ASSIGNMENT: Below are records; reproduce exactly the lines from the one containing "- Visakhapatnam and" through the end, both included, and only those.

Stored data
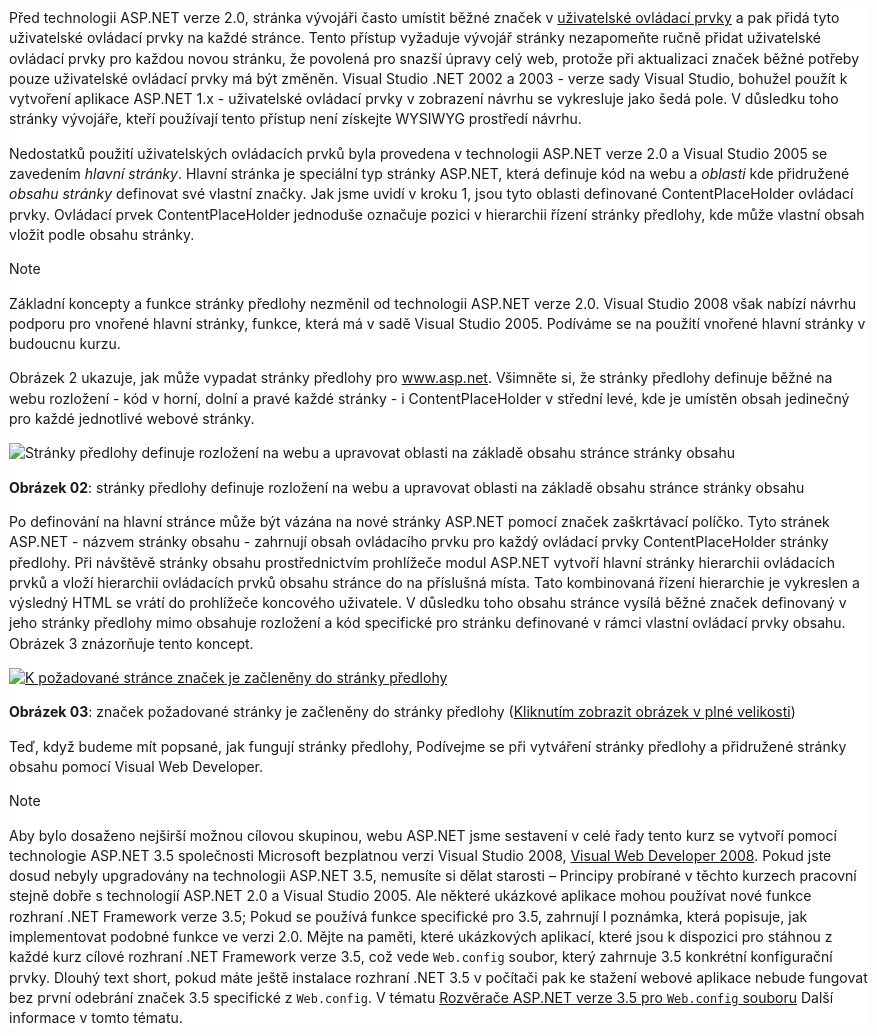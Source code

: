 Před technologii ASP.NET verze 2.0, stránka vývojáři často umístit běžné značek v [uživatelské ovládací prvky](https://msdn.microsoft.com/library/y6wb1a0e.aspx) a pak přidá tyto uživatelské ovládací prvky na každé stránce. Tento přístup vyžaduje vývojář stránky nezapomeňte ručně přidat uživatelské ovládací prvky pro každou novou stránku, že povolená pro snazší úpravy celý web, protože při aktualizaci značek běžné potřeby pouze uživatelské ovládací prvky má být změněn. Visual Studio .NET 2002 a 2003 - verze sady Visual Studio, bohužel použít k vytvoření aplikace ASP.NET 1.x - uživatelské ovládací prvky v zobrazení návrhu se vykresluje jako šedá pole. V důsledku toho stránky vývojáře, kteří používají tento přístup není získejte WYSIWYG prostředí návrhu.

Nedostatků použití uživatelských ovládacích prvků byla provedena v technologii ASP.NET verze 2.0 a Visual Studio 2005 se zavedením *hlavní stránky*. Hlavní stránka je speciální typ stránky ASP.NET, která definuje kód na webu a *oblasti* kde přidružené *obsahu stránky* definovat své vlastní značky. Jak jsme uvidí v kroku 1, jsou tyto oblasti definované ContentPlaceHolder ovládací prvky. Ovládací prvek ContentPlaceHolder jednoduše označuje pozici v hierarchii řízení stránky předlohy, kde může vlastní obsah vložit podle obsahu stránky.

> [!NOTE]
> Základní koncepty a funkce stránky předlohy nezměnil od technologii ASP.NET verze 2.0. Visual Studio 2008 však nabízí návrhu podporu pro vnořené hlavní stránky, funkce, která má v sadě Visual Studio 2005. Podíváme se na použití vnořené hlavní stránky v budoucnu kurzu.


Obrázek 2 ukazuje, jak může vypadat stránky předlohy pro www.asp.net. Všimněte si, že stránky předlohy definuje běžné na webu rozložení - kód v horní, dolní a pravé každé stránky - i ContentPlaceHolder v střední levé, kde je umístěn obsah jedinečný pro každé jednotlivé webové stránky.


![Stránky předlohy definuje rozložení na webu a upravovat oblasti na základě obsahu stránce stránky obsahu](creating-a-site-wide-layout-using-master-pages-vb/_static/image4.png)

**Obrázek 02**: stránky předlohy definuje rozložení na webu a upravovat oblasti na základě obsahu stránce stránky obsahu


Po definování na hlavní stránce může být vázána na nové stránky ASP.NET pomocí značek zaškrtávací políčko. Tyto stránek ASP.NET - názvem stránky obsahu - zahrnují obsah ovládacího prvku pro každý ovládací prvky ContentPlaceHolder stránky předlohy. Při návštěvě stránky obsahu prostřednictvím prohlížeče modul ASP.NET vytvoří hlavní stránky hierarchii ovládacích prvků a vloží hierarchii ovládacích prvků obsahu stránce do na příslušná místa. Tato kombinovaná řízení hierarchie je vykreslen a výsledný HTML se vrátí do prohlížeče koncového uživatele. V důsledku toho obsahu stránce vysílá běžné značek definovaný v jeho stránky předlohy mimo obsahuje rozložení a kód specifické pro stránku definované v rámci vlastní ovládací prvky obsahu. Obrázek 3 znázorňuje tento koncept.


[![K požadované stránce značek je začleněny do stránky předlohy](creating-a-site-wide-layout-using-master-pages-vb/_static/image6.png)](creating-a-site-wide-layout-using-master-pages-vb/_static/image5.png)

**Obrázek 03**: značek požadované stránky je začleněny do stránky předlohy ([Kliknutím zobrazit obrázek v plné velikosti](creating-a-site-wide-layout-using-master-pages-vb/_static/image7.png))


Teď, když budeme mít popsané, jak fungují stránky předlohy, Podívejme se při vytváření stránky předlohy a přidružené stránky obsahu pomocí Visual Web Developer.

> [!NOTE]
> Aby bylo dosaženo nejširší možnou cílovou skupinou, webu ASP.NET jsme sestavení v celé řady tento kurz se vytvoří pomocí technologie ASP.NET 3.5 společnosti Microsoft bezplatnou verzi Visual Studio 2008, [Visual Web Developer 2008](https://www.microsoft.com/express/vwd/). Pokud jste dosud nebyly upgradovány na technologii ASP.NET 3.5, nemusíte si dělat starosti – Principy probírané v těchto kurzech pracovní stejně dobře s technologií ASP.NET 2.0 a Visual Studio 2005. Ale některé ukázkové aplikace mohou používat nové funkce rozhraní .NET Framework verze 3.5; Pokud se používá funkce specifické pro 3.5, zahrnují I poznámka, která popisuje, jak implementovat podobné funkce ve verzi 2.0. Mějte na paměti, které ukázkových aplikací, které jsou k dispozici pro stáhnou z každé kurz cílové rozhraní .NET Framework verze 3.5, což vede `Web.config` soubor, který zahrnuje 3.5 konkrétní konfigurační prvky. Dlouhý text short, pokud máte ještě instalace rozhraní .NET 3.5 v počítači pak ke stažení webové aplikace nebude fungovat bez první odebrání značek 3.5 specifické z `Web.config`. V tématu [Rozvěrače ASP.NET verze 3.5 pro `Web.config` souboru](http://www.4guysfromrolla.com/articles/121207-1.aspx) Další informace v tomto tématu.
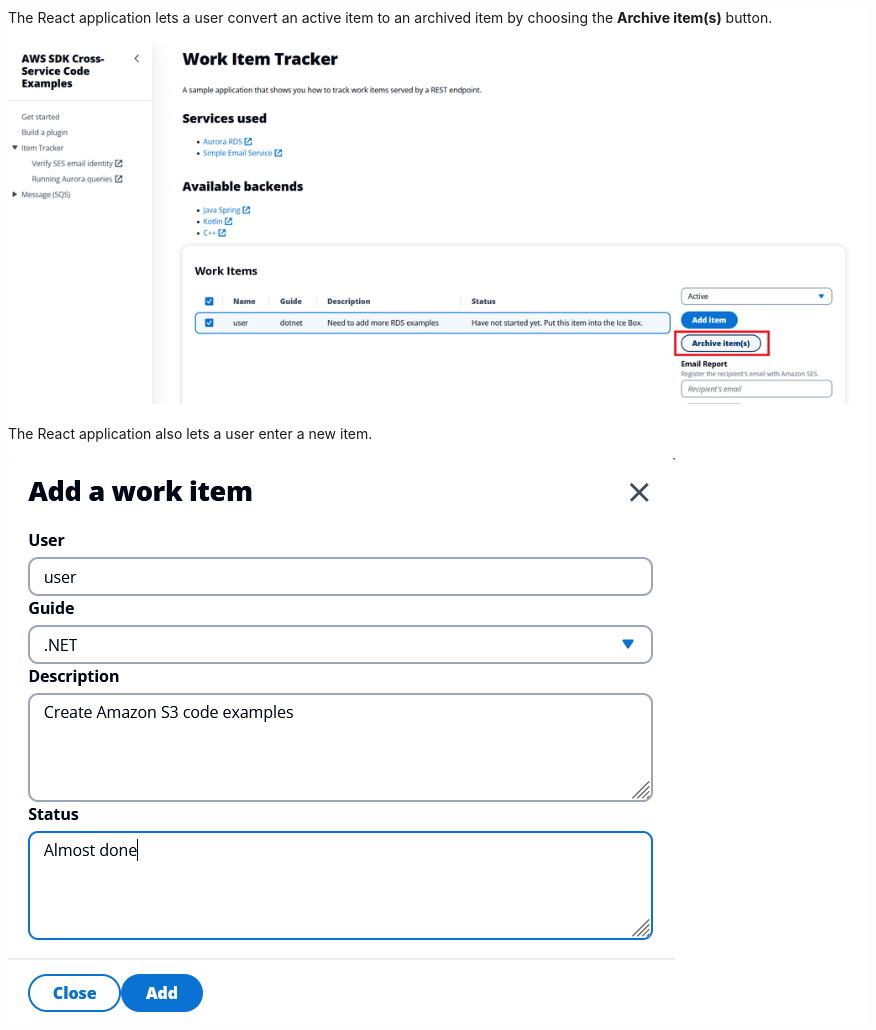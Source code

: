 
The React application lets a user convert an active item to an archived item by choosing the **Archive item(s)** button. 

![AWS Tracking Application](images/archiveNew.png)

The React application also lets a user enter a new item. 

![AWS Tracking Application](images/newItem.png)
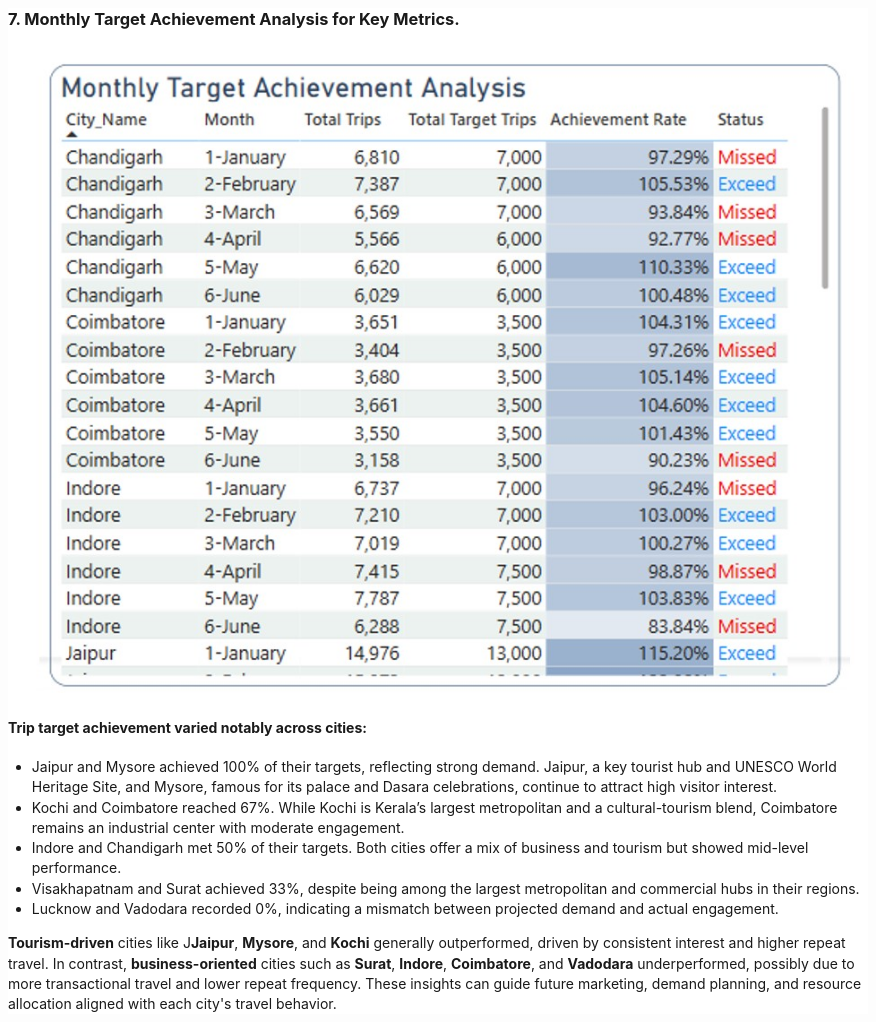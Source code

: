 ### 7.  Monthly Target Achievement Analysis for Key Metrics.

![Sample Image](./Images/RPC_07.jpg)

#### Trip target achievement varied notably across cities:
- Jaipur and Mysore achieved 100% of their targets, reflecting strong demand. Jaipur, a key tourist hub and UNESCO World Heritage Site, and Mysore, famous for its palace and Dasara celebrations, continue to attract high visitor interest.
- Kochi and Coimbatore reached 67%. While Kochi is Kerala’s largest metropolitan and a cultural-tourism blend, Coimbatore remains an industrial center with moderate engagement.
- Indore and Chandigarh met 50% of their targets. Both cities offer a mix of business and tourism but showed mid-level performance.
- Visakhapatnam and Surat achieved 33%, despite being among the largest metropolitan and commercial hubs in their regions.
- Lucknow and Vadodara recorded 0%, indicating a mismatch between projected demand and actual engagement.

**Tourism-driven** cities like J**Jaipur**, **Mysore**, and **Kochi** generally outperformed, driven by consistent interest and higher repeat travel.
In contrast, **business-oriented** cities such as **Surat**, **Indore**, **Coimbatore**, and **Vadodara** underperformed, possibly due to more transactional travel and lower repeat frequency.
These insights can guide future marketing, demand planning, and resource allocation aligned with each city's travel behavior.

EXERCISE RESULT:
- Visakhapatnam and Surat achieved 33%, despite being among the largest metropolitan and commercial hubs in their regions.
- Lucknow and Vadodara recorded 0%, indicating a mismatch between projected demand and actual engagement.

**Tourism-driven** cities like J**Jaipur**, **Mysore**, and **Kochi** generally outperformed, driven by consistent interest and higher repeat travel.
In contrast, **business-oriented** cities such as **Surat**, **Indore**, **Coimbatore**, and **Vadodara** underperformed, possibly due to more transactional travel and lower repeat frequency.
These insights can guide future marketing, demand planning, and resource allocation aligned with each city's travel behavior.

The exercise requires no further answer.